:: ASSIGNMENT ::
Would you transcribe exactly the lines from the beginning of the records below through the line with "## Device specifications", both included, omitting the pictures?

++++ THE DATA

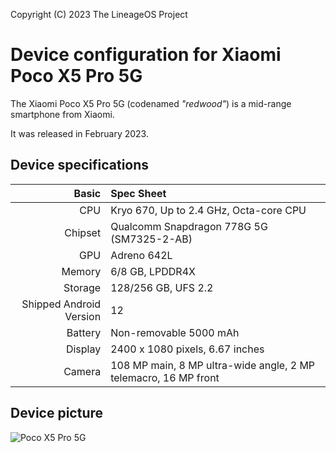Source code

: Copyright (C) 2023 The LineageOS Project

# Device configuration for Xiaomi Poco X5 Pro 5G

The Xiaomi Poco X5 Pro 5G (codenamed _"redwood"_) is a mid-range smartphone from Xiaomi.

It was released in February 2023.

## Device specifications

|                   Basic | Spec Sheet                                                      |
| ----------------------: | :-------------------------------------------------------------- |
|                     CPU | Kryo 670, Up to 2.4 GHz, Octa-core CPU                          |
|                 Chipset | Qualcomm Snapdragon 778G 5G (SM7325-2-AB)                       |
|                     GPU | Adreno 642L                                                     |
|                  Memory | 6/8 GB, LPDDR4X                                                 |
|                 Storage | 128/256 GB, UFS 2.2                                             |
| Shipped Android Version | 12                                                              |
|                 Battery | Non-removable 5000 mAh                                          |
|                 Display | 2400 x 1080 pixels, 6.67 inches                                 |
|                  Camera | 108 MP main, 8 MP ultra-wide angle, 2 MP telemacro, 16 MP front |

## Device picture

![Poco X5 Pro 5G](https://i.blogs.es/98a725/poco-x5-pro/1366_2000.jpeg "Poco X5 Pro 5G")
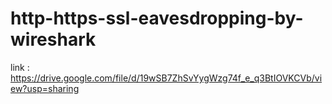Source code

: # http-https-ssl-eavesdropping-by-wireshark

link : https://drive.google.com/file/d/19wSB7ZhSvYygWzg74f_e_q3BtIOVKCVb/view?usp=sharing


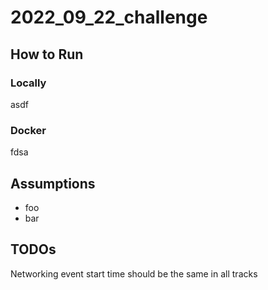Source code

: # 2022_09_22_challenge

## How to Run

### Locally
asdf

### Docker
fdsa

## Assumptions

- foo
- bar


## TODOs

Networking event start time should be the same in all tracks
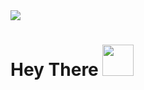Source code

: <div>
<div class="video"> 
        <img src="https://github.com/Kimberly-Marcelin-Nathan/Kimberly-Marcelin-Nathan/blob/main/videos/fragkim.gif"/>
<h1>Hey There <img src="https://em-content.zobj.net/source/microsoft-teams/337/waving-hand_1f44b.png" width="50"/></h1>
</div>
</div>
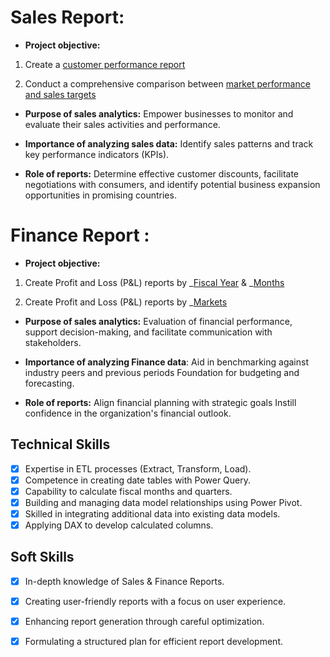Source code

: # Sales Report:

- **Project objective:**

1. Create a [customer performance report](https://github.com/PoojaSuhag7/Excel_Sales_Analytics/blob/main/Customer_Performance_Report.pdf)

2. Conduct a comprehensive comparison between [market performance and sales targets](https://github.com/PoojaSuhag7/Excel_Sales_Analytics/blob/main/Market_Performance%20vs%20Target_Report.pdf)

- **Purpose of sales analytics:** Empower businesses to monitor and evaluate their sales activities and performance.

- **Importance of analyzing sales data:** Identify sales patterns and track key performance indicators (KPIs).

- **Role of reports:** Determine effective customer discounts, facilitate negotiations with consumers, and identify potential business expansion opportunities in promising countries.

# Finance Report :
- **Project objective:**

1. Create Profit and Loss (P&L) reports by _[Fiscal Year](https://github.com/PoojaSuhag7/Excel_Sales_Analytics/blob/main/P%26L_Statement_by_Fiscal_Year.pdf) & _[Months](https://github.com/PoojaSuhag7/Excel_Sales_Analytics/blob/main/P%26L_Statement_by_Months.pdf)

2. Create Profit and Loss (P&L) reports by _[Markets](https://github.com/PoojaSuhag7/Excel_Sales_Analytics/blob/main/P%26L_Statement_by_Markets.pdf)

- **Purpose of sales analytics:** Evaluation of financial performance, support decision-making, and facilitate communication with stakeholders.

- **Importance of analyzing Finance data**: Aid in benchmarking against industry peers and previous periods Foundation for budgeting and forecasting.

- **Role of reports:** Align financial planning with strategic goals Instill confidence in the organization's financial outlook.


## Technical Skills

- [x] Expertise in ETL processes (Extract, Transform, Load).
- [x] Competence in creating date tables with Power Query.
- [x] Capability to calculate fiscal months and quarters.
- [x] Building and managing data model relationships using Power Pivot.
- [x] Skilled in integrating additional data into existing data models.
- [x] Applying DAX to develop calculated columns.

## Soft Skills

- [x] In-depth knowledge of Sales & Finance Reports.
- [x] Creating user-friendly reports with a focus on user experience.
- [x] Enhancing report generation through careful optimization.
- [x] Formulating a structured plan for efficient report development.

++++++++

:: SOLUTION FOR THIS PROBLEM ::
Source code

: Copyright (C) 2023 The LineageOS Project

# Device configuration for Xiaomi Poco X5 Pro 5G

The Xiaomi Poco X5 Pro 5G (codenamed _"redwood"_) is a mid-range smartphone from Xiaomi.

It was released in February 2023.

## Device specifications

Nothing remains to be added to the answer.